Eppelborn. Der oberste Jäger des Saarlandes warnt vor illegalen Touren durch den Wald.

Beruflich sprach er bis zu seiner Pensionierung als Vorsitzender Richter Recht. Inzwischen engagiert sich Josef Schneider, Landesjägermeister im Saarland, ehrenamtlich für seine Passion, die Jagd. Ein SZ-Artikel über Fahrradtouren durch den Wald ging ihm jetzt sowohl als Jurist als auch als Waidmann gewaltig gegen den Strich. Darin war von Handy-Apps für Radler die Rede, mit denen sich angeblich die besten Wald-Routen durchs Unterholz finden lassen. Und jeder könne diese nachfahren, auch außerhalb der offiziellen Wege.

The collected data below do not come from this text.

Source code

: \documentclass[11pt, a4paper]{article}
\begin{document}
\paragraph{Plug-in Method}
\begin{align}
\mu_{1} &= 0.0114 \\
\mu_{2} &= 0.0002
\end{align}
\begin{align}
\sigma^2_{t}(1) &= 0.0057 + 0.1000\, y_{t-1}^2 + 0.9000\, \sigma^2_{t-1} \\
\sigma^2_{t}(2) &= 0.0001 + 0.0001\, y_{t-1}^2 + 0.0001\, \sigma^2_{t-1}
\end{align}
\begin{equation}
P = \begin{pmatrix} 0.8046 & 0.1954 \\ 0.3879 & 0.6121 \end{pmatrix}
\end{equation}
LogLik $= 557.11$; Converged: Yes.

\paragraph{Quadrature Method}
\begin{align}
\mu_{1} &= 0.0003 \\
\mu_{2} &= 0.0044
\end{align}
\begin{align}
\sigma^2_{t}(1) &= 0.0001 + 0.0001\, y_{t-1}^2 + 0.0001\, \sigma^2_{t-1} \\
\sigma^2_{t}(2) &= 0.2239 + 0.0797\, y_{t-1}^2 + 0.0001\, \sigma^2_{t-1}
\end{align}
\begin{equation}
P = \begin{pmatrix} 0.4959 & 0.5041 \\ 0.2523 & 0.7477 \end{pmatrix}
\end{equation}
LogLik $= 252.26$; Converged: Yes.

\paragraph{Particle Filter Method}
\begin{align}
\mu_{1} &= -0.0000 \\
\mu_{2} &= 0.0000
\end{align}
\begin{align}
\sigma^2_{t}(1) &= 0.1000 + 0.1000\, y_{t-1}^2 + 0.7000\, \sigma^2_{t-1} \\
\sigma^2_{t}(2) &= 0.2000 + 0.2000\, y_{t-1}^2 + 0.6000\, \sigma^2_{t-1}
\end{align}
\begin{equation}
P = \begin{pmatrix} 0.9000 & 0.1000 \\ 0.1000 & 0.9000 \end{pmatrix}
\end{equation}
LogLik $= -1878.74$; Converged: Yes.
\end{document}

„Wer diesem Rat folgt, der muss sich unter Umständen wegen einer Ordnungswidrigkeit verantworten, die ihn mit Geldbußen von bis zu 5000 Euro teuer zu stehen kommen kann“, sagt Schneider. Dies sei im Waldgesetz für das Saarland klipp und klar geregelt: „Ordnungswidrig handelt, wer vorsätzlich oder fahrlässig im Wald abseits von Straßen und Wegen Rad fährt oder reitet.“ Damit soll, erklärt der Landesjägermeister, der Wald als möglichst ungestörter Lebensraum für das Wild nicht zuletzt vor Mountainbikern abseits der Wege geschützt werden.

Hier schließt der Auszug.